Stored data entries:
>>>
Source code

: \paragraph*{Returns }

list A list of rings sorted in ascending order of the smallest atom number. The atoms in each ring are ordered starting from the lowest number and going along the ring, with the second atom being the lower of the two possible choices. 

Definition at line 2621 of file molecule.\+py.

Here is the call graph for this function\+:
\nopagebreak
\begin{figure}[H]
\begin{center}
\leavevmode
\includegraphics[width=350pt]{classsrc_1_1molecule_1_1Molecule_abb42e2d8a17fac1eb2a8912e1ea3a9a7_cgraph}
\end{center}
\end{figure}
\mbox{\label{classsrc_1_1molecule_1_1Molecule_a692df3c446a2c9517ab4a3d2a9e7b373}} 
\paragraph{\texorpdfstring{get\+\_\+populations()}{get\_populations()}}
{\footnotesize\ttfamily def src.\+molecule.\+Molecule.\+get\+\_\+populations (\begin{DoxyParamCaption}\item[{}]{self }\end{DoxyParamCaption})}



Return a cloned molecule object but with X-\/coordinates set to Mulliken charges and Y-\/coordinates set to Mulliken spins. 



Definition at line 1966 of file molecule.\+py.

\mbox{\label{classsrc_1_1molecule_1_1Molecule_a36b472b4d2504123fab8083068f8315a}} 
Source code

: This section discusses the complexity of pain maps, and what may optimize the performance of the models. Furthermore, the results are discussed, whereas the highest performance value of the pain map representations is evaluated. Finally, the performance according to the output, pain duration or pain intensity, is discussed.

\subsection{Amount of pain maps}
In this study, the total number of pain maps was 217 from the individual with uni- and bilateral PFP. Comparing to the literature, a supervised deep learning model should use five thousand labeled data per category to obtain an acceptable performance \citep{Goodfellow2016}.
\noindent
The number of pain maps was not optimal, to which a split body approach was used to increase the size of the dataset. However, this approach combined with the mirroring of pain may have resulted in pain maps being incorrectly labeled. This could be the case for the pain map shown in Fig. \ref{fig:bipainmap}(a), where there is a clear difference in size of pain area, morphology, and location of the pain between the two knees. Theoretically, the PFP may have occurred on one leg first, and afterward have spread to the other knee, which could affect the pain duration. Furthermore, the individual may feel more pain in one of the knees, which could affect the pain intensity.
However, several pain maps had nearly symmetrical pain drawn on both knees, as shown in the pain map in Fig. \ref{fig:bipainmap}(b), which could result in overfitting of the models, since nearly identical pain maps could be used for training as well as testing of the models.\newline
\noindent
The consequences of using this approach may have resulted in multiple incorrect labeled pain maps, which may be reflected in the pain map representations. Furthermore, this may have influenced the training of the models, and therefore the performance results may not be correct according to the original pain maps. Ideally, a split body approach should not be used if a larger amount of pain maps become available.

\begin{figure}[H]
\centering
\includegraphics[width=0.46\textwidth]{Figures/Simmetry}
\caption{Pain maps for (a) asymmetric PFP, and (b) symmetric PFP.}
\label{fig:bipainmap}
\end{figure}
<<<
Every record above is to be restated exactly as it reads.

Source code

: \paragraph*{Returns }

list A list of rings sorted in ascending order of the smallest atom number. The atoms in each ring are ordered starting from the lowest number and going along the ring, with the second atom being the lower of the two possible choices. 

Definition at line 2621 of file molecule.\+py.

Here is the call graph for this function\+:
\nopagebreak
\begin{figure}[H]
\begin{center}
\leavevmode
\includegraphics[width=350pt]{classsrc_1_1molecule_1_1Molecule_abb42e2d8a17fac1eb2a8912e1ea3a9a7_cgraph}
\end{center}
\end{figure}
\mbox{\label{classsrc_1_1molecule_1_1Molecule_a692df3c446a2c9517ab4a3d2a9e7b373}} 
\paragraph{\texorpdfstring{get\+\_\+populations()}{get\_populations()}}
{\footnotesize\ttfamily def src.\+molecule.\+Molecule.\+get\+\_\+populations (\begin{DoxyParamCaption}\item[{}]{self }\end{DoxyParamCaption})}



Return a cloned molecule object but with X-\/coordinates set to Mulliken charges and Y-\/coordinates set to Mulliken spins. 



Definition at line 1966 of file molecule.\+py.

\mbox{\label{classsrc_1_1molecule_1_1Molecule_a36b472b4d2504123fab8083068f8315a}} 
Source code

: This section discusses the complexity of pain maps, and what may optimize the performance of the models. Furthermore, the results are discussed, whereas the highest performance value of the pain map representations is evaluated. Finally, the performance according to the output, pain duration or pain intensity, is discussed.

\subsection{Amount of pain maps}
In this study, the total number of pain maps was 217 from the individual with uni- and bilateral PFP. Comparing to the literature, a supervised deep learning model should use five thousand labeled data per category to obtain an acceptable performance \citep{Goodfellow2016}.
\noindent
The number of pain maps was not optimal, to which a split body approach was used to increase the size of the dataset. However, this approach combined with the mirroring of pain may have resulted in pain maps being incorrectly labeled. This could be the case for the pain map shown in Fig. \ref{fig:bipainmap}(a), where there is a clear difference in size of pain area, morphology, and location of the pain between the two knees. Theoretically, the PFP may have occurred on one leg first, and afterward have spread to the other knee, which could affect the pain duration. Furthermore, the individual may feel more pain in one of the knees, which could affect the pain intensity.
However, several pain maps had nearly symmetrical pain drawn on both knees, as shown in the pain map in Fig. \ref{fig:bipainmap}(b), which could result in overfitting of the models, since nearly identical pain maps could be used for training as well as testing of the models.\newline
\noindent
The consequences of using this approach may have resulted in multiple incorrect labeled pain maps, which may be reflected in the pain map representations. Furthermore, this may have influenced the training of the models, and therefore the performance results may not be correct according to the original pain maps. Ideally, a split body approach should not be used if a larger amount of pain maps become available.

\begin{figure}[H]
\centering
\includegraphics[width=0.46\textwidth]{Figures/Simmetry}
\caption{Pain maps for (a) asymmetric PFP, and (b) symmetric PFP.}
\label{fig:bipainmap}
\end{figure}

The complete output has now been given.